The question is not whether there is a problem, but how to solve it. Yesterday, in Rucho v. Common Cause, the Supreme Court said: Don’t look at us. In a 2004 decision, the Court had declined to strike down a partisan gerrymander, but it dangled the possibility that it might overturn a more extreme gerrymander in the future. Encouraged, reformers had no trouble finding outrages to challenge. In Rucho, the Court slammed the door against such challenges and locked it. “Partisan gerrymandering claims are not justiciable,” wrote Chief Justice John Roberts for the majority. Translation: Go away and don’t come back. The Court’s four liberals were scathing in dissent.
Why, then, was the Court’s ruling the least bad decision? Three reasons: political, constitutional, and prudential.

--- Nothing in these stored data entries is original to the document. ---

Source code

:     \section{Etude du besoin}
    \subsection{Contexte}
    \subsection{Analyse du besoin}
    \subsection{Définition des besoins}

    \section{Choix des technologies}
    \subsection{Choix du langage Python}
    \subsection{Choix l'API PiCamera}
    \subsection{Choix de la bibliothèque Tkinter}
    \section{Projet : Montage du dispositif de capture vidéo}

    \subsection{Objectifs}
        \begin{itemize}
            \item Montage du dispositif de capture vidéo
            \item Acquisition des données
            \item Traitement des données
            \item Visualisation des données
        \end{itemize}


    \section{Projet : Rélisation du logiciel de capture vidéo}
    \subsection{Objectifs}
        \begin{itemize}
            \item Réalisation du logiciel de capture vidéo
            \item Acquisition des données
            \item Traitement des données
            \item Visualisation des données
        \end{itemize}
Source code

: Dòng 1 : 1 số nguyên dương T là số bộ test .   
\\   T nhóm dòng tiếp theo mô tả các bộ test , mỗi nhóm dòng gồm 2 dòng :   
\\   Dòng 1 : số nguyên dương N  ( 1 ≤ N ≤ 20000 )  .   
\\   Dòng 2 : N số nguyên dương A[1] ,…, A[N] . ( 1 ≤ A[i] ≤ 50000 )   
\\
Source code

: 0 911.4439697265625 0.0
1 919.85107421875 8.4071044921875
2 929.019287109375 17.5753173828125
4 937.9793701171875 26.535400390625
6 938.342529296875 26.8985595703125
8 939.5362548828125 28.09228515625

First, political. Although no one these days has a kind word to say about gerrymandering, it is a hallowed American tradition, dating back to the Founders’ era. When a practice has been around that long, we need to consider the possibility that it may serve a purpose beyond just rigging the system.
And so it does. In the American system, where every federal officeholder except the vice president is independently elected, legislative leaders can lead only if they can give followers an incentive to follow. To hold politicians accountable to one another (which the Constitution does not do), political parties and machines emerged. Their M.O. is to reward loyalists with goodies like pork-barrel spending, campaign money, endorsements, and—most important—easy reelection campaigns. By building safe districts, party leaders are able to protect incumbents who take tough votes on, for example, raising a tax or cutting a popular program. If, in contrast, every seat is always competitive, incumbents will survive by pandering to pressure groups. Reducing political competition is thus not always a bad thing; it can provide political heat shields for hard choices.

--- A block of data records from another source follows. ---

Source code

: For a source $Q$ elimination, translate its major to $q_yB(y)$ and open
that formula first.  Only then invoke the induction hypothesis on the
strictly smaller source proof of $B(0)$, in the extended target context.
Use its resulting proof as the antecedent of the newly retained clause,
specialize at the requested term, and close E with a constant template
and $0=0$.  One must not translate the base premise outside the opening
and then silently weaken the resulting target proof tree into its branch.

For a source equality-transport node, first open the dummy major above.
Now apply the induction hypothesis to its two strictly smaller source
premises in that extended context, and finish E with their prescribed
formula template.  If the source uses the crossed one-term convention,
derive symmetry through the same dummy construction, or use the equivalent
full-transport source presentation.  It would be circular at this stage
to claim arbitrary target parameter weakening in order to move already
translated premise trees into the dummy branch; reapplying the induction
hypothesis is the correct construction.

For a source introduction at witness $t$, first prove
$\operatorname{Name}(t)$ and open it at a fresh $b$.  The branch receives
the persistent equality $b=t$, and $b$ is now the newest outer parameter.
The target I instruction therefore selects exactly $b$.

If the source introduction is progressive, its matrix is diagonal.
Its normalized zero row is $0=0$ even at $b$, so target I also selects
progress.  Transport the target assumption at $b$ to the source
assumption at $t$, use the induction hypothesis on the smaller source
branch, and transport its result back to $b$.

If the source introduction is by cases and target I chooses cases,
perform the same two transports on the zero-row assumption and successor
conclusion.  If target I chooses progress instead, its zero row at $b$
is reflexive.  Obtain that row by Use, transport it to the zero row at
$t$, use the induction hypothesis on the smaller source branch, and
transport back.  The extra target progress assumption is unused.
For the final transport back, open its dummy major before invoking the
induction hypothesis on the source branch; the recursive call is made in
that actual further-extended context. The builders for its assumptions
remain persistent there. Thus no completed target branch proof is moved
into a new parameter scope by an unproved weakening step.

The point is not that gerrymandering is always good or always bad, but that gerrymandering is a tool that political leaders can use for good, ill, or some combination of the two. Take away that tool, and government may become even more chaotic and disorganized. We have seen more than enough dysfunction created or exacerbated by well-intentioned reforms already.

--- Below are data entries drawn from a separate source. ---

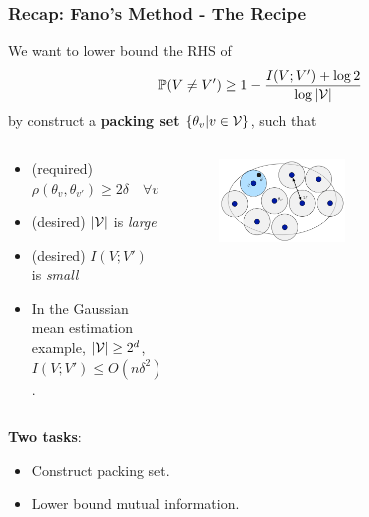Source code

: \documentclass[10pt,xcolor={usenames,dvipsnames,table},aspectratio=169]{beamer}
\begin{document}
\begin{frame}
    \frametitle{Recap: Fano's Method - The Recipe}
    We want to lower bound the RHS of
     \[
     \mathbb{P}(V \neq V') \geq 1- \dfrac{I(V;V') + \log 2}{\log \left\lvert\mathcal{V}\right\rvert}
     \] 
    by construct a \textbf{packing set} $\left\{\theta_v| v\in \mathcal{V}\right\}$, such that 
    \begin{columns}
        \begin{column}{0.5\textwidth}
            \begin{itemize} 
                \item (required) $\rho(\theta_v, \theta_{v'}) \geq 2\delta \quad \forall v, v' \in \mathcal{V}$
                \item (desired) $\left\lvert\mathcal{V}\right\rvert$ is \textit{large}
                \item (desired) $I(V; V')$ is \textit{small}
                \item In the Gaussian mean estimation example, $\left\lvert\mathcal{V}\right\rvert \geq 2^{d}$, $I(V; V') \leq O(n \delta^2)$.
            \end{itemize}
        \end{column}
        \begin{column}{0.5\textwidth}
            \begin{figure}
                \centering
                \includegraphics[width=0.5\textwidth]{figures/packing-set.png}
            \end{figure}
        \end{column}
    \end{columns}


    \textbf{Two tasks}:
    \begin{itemize}
        \item Construct packing set.
        \item Lower bound mutual information.
    \end{itemize}
\end{frame}
\end{document}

Because the gerrymander is inherently a political tool, courts are poorly equipped to decide when it can be used, by whom, and to what extent. Courts will look for bright lines that don’t exist. They will consider politics too much, or not enough, or they will get the politics wrong. They will sow confusion by issuing vague and sometimes conflicting guidelines. They have tunnel vision, because they can look only at the facts of the case before them and at the legal precedents that apply. And with their unelected, life-tenured positions, they will not be politically accountable for the results. The one foreseeable result of turning judges into redistricting referees is that the results will be unforeseeable. Whatever those results may be, they will have the force of the Constitution behind them, making them difficult to reverse.